Erste Handprothese mit sensiblem Tastsinn
Schwedische Wissenschaftler haben eine Patientin mit einer neu entwickelten Prothese ausgestattet: Sie lässt dank implantierter Elektroden eine feinere Motorik zu und ermöglicht echten Tastsinn.
Auf dem Bildschirm ist eine Hand zu sehen, die sich erst dreht und dann vorsichtig öffnet und schließt, gesteuert von den Impulsen der Patientin. Sie ist nur über zwei Kabel mit dem Rechner verbunden. Was nach Science Fiction aussieht, könnte Menschen nach einer Handamputation ein großes Stück Lebensqualität zurückgeben. Denn die Computersimulation ist nur eine Übergangsphase, bis die Folgen der Operation verheilt sind. Im Anschluss wird die Patientin mit der gleichen Leichtigkeit ihre Prothese steuern können. Davon sind ihre Ärzte überzeugt. Umgekehrt sollen ihr die künstlichen Finger durch implantierte Elektroden einen sensiblen Tastsinn zurückgeben. Entwickelt hat die Technik ein Team des schwedischen Unternehmens Integrum AB und der Chalmers University of Technology. Die Wissenschaftler sprechen von einem Durchbruch für die Prothetik.
16 Elektroden wurden in Nerven und Muskeln implantiert
Es ist keine neue Erfindung, Elektroden in der Prothetik einzusetzen, damit sie Bewegungsimpulse weitergeben, aber bei herkömmlichen Prothesen werden sie über der Haut angebracht und empfangen Steuersignale von den darunterliegenden Muskeln. Entsprechend begrenzt ist die Qualität der Signale. Sie ermöglichen zwar grobe Bewegungen wie das Öffnen und Schließen der Hand, die Kraft lässt sich auf diese Weise jedoch schlecht dosieren. Außerdem wird keine Empfindung zurückgespielt. Die Patienten spüren also nicht, ob sie einen Gegenstand berühren, geschweige denn, wie fest sie zupacken. Sie müssen sich auf das Sehen verlassen, um zu entscheiden, ob der Kraftaufwand ausreicht, wenn sie ein Objekt anheben oder tragen möchten. Dementsprechend ist es beispielsweise nicht möglich, vorsichtig mit weichen Materialen umzugehen oder feinmotorische Bewegungen auszuführen.

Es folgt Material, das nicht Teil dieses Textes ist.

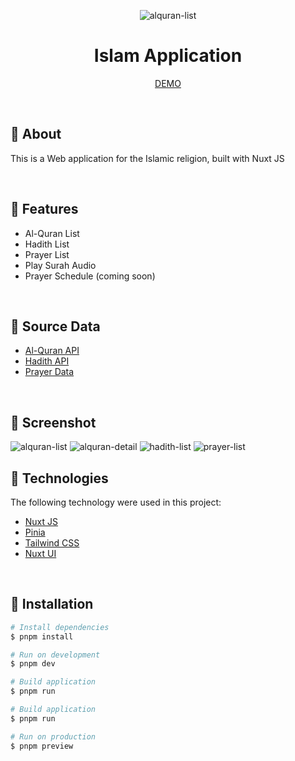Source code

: <p align="center">
  <img src="https://github.com/ionivetech/islam-app/blob/main/public/logo-full.svg" alt="alquran-list" align="center" />
</p>

<h1 align="center">Islam Application</h1>

<p align="center">
  <a href="https://faridnugraha-islam.netlify.app/">DEMO</a>
</p>

<br>

## :dart: About

<p>This is a Web application for the Islamic religion, built with Nuxt JS</p>

<br>

## :gem: Features

- Al-Quran List
- Hadith List
- Prayer List
- Play Surah Audio
- Prayer Schedule (coming soon)

<br>

## :floppy_disk: Source Data

- [Al-Quran API](https://equran.id/apidev)
- [Hadith API](https://equran.id/apidev)
- [Prayer Data](https://github.com/ionivetech/islam-app/blob/main/assets/file/doa-harian.json)

<br>

## :art: Screenshot

<img src="https://github.com/ionivetech/islam-app/blob/main/public/screenshot/alquran-list.png" alt="alquran-list" />

<img src="https://github.com/ionivetech/islam-app/blob/main/public/screenshot/alquran-detail.png" alt="alquran-detail" />

<img src="https://github.com/ionivetech/islam-app/blob/main/public/screenshot/hadith-list.png" alt="hadith-list" />

<img src="https://github.com/ionivetech/islam-app/blob/main/public/screenshot/prayer-list.png" alt="prayer-list" />

<br>

## :rocket: Technologies

The following technology were used in this project:

- [Nuxt JS](https://nuxt.com/)
- [Pinia](https://pinia.vuejs.org/)
- [Tailwind CSS](https://tailwindcss.com/)
- [Nuxt UI](https://ui.nuxt.com/)

<br>

## :checkered_flag: Installation

```bash
# Install dependencies
$ pnpm install

# Run on development
$ pnpm dev

# Build application
$ pnpm run

# Build application
$ pnpm run

# Run on production
$ pnpm preview
```

<br>
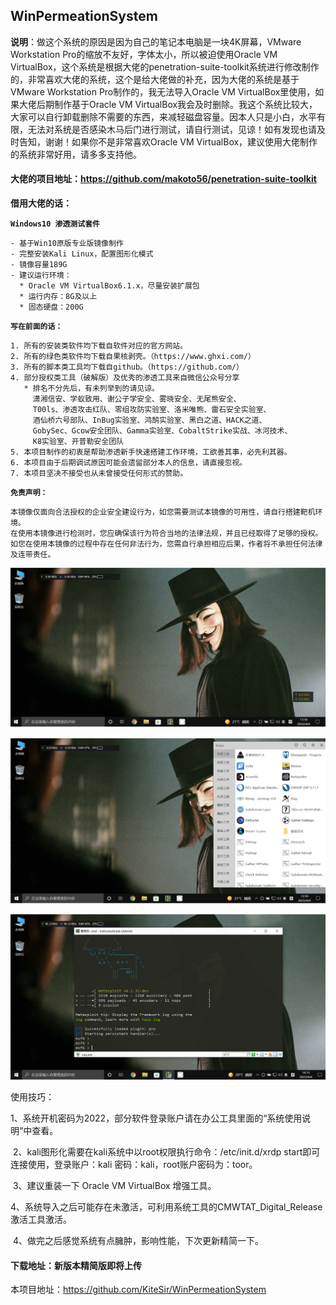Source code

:## 																					**WinPermeationSystem**

**说明**：做这个系统的原因是因为自己的笔记本电脑是一块4K屏幕，VMware Workstation Pro的缩放不友好，字体太小，所以被迫使用Oracle VM VirtualBox，这个系统是根据大佬的penetration-suite-toolkit系统进行修改制作的，非常喜欢大佬的系统，这个是给大佬做的补充，因为大佬的系统是基于VMware Workstation Pro制作的，我无法导入Oracle VM VirtualBox里使用，如果大佬后期制作基于Oracle VM VirtualBox我会及时删除。我这个系统比较大，大家可以自行卸载删除不需要的东西，来减轻磁盘容量。因本人只是小白，水平有限，无法对系统是否感染木马后门进行测试，请自行测试，见谅！如有发现也请及时告知，谢谢！如果你不是非常喜欢Oracle VM VirtualBox，建议使用大佬制作的系统非常好用，请多多支持他。

#### **大佬的项目地址：https://github.com/makoto56/penetration-suite-toolkit**



**借用大佬的话：**

**`Windows10 渗透测试套件`**

```
- 基于Win10原版专业版镜像制作
- 完整安装Kali Linux，配置图形化模式
- 镜像容量189G
- 建议运行环境：
  * Oracle VM VirtualBox6.1.x，尽量安装扩展包
  * 运行内存：8G及以上
  * 固态硬盘：200G
```

**`写在前面的话：`**

```
1. 所有的安装类软件均下载自软件对应的官方网站。
2. 所有的绿色类软件均下载自果核剥壳。（https://www.ghxi.com/）
3. 所有的脚本类工具均下载自github。（https://github.com/）
4. 部分授权类工具（破解版）及优秀的渗透工具来自微信公众号分享
   * 排名不分先后，有未列举到的请见谅。
     潇湘信安、学蚁致用、谢公子学安全、雾晓安全、无尾熊安全、
     T00ls、渗透攻击红队、零组攻防实验室、洛米唯熊、雷石安全实验室、
     酒仙桥六号部队、InBug实验室、鸿鹄实验室、黑白之道、HACK之道、
     GobySec、Gcow安全团队、Gamma实验室、CobaltStrike实战、冰河技术、
     K8实验室、开普勒安全团队
5. 本项目制作的初衷是帮助渗透新手快速搭建工作环境，工欲善其事，必先利其器。
6. 本项目由于后期调试原因可能会遗留部分本人的信息，请直接忽视。
7. 本项目坚决不接受也从未曾接受任何形式的赞助。
```

**`免责声明：`**

```
本镜像仅面向合法授权的企业安全建设行为，如您需要测试本镜像的可用性，请自行搭建靶机环境。
在使用本镜像进行检测时，您应确保该行为符合当地的法律法规，并且已经取得了足够的授权。
如您在使用本镜像的过程中存在任何非法行为，您需自行承担相应后果，作者将不承担任何法律及连带责任。
```

![1](1.PNG)

![2](2.PNG)

![20](20.PNG)

使用技巧：

​			1、系统开机密码为2022，部分软件登录账户请在办公工具里面的“系统使用说明“中查看。

​			2、kali图形化需要在kali系统中以root权限执行命令：/etc/init.d/xrdp start即可连接使用，登录账户：kali				密码：kali，root账户密码为：toor。

​			3、建议重装一下 Oracle VM VirtualBox 增强工具。

​			4、系统导入之后可能存在未激活，可利用系统工具的CMWTAT_Digital_Release激活工具激活。

​			4、做完之后感觉系统有点臃肿，影响性能，下次更新精简一下。

#### 下载地址：新版本精简版即将上传

本项目地址：https://github.com/KiteSir/WinPermeationSystem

Das Team um Max Ortiz Catalan ist daher einen anderen Weg gegangen. Die Wissenschaftler setzten Titanimplantate in die beiden Unterarmknochen ein. Sie sind mit insgesamt 16 Elektroden verbunden, die Reize der Nerven und der verbliebenen Muskeln des Stumpfes weiterleiten. Durch das Implantieren von Elektroden in die Nerven, die früher mit den inzwischen verlorenen biologischen Sensoren der Hand verbunden waren, ahmen die Forscher die natürliche Reizweiterleitung nach – und die funktioniert in beide Richtungen. Informationen, die von den Fingern der Prothese aufgenommen werden, stimulieren die Nerven dementsprechend ähnlich wie bei einer biologisch intakten Hand. Dies soll dazu führen, dass die Patientin Empfindungen bewusst wahrnimmt, also faktisch Berührungen der neuen Handprothese spüren kann.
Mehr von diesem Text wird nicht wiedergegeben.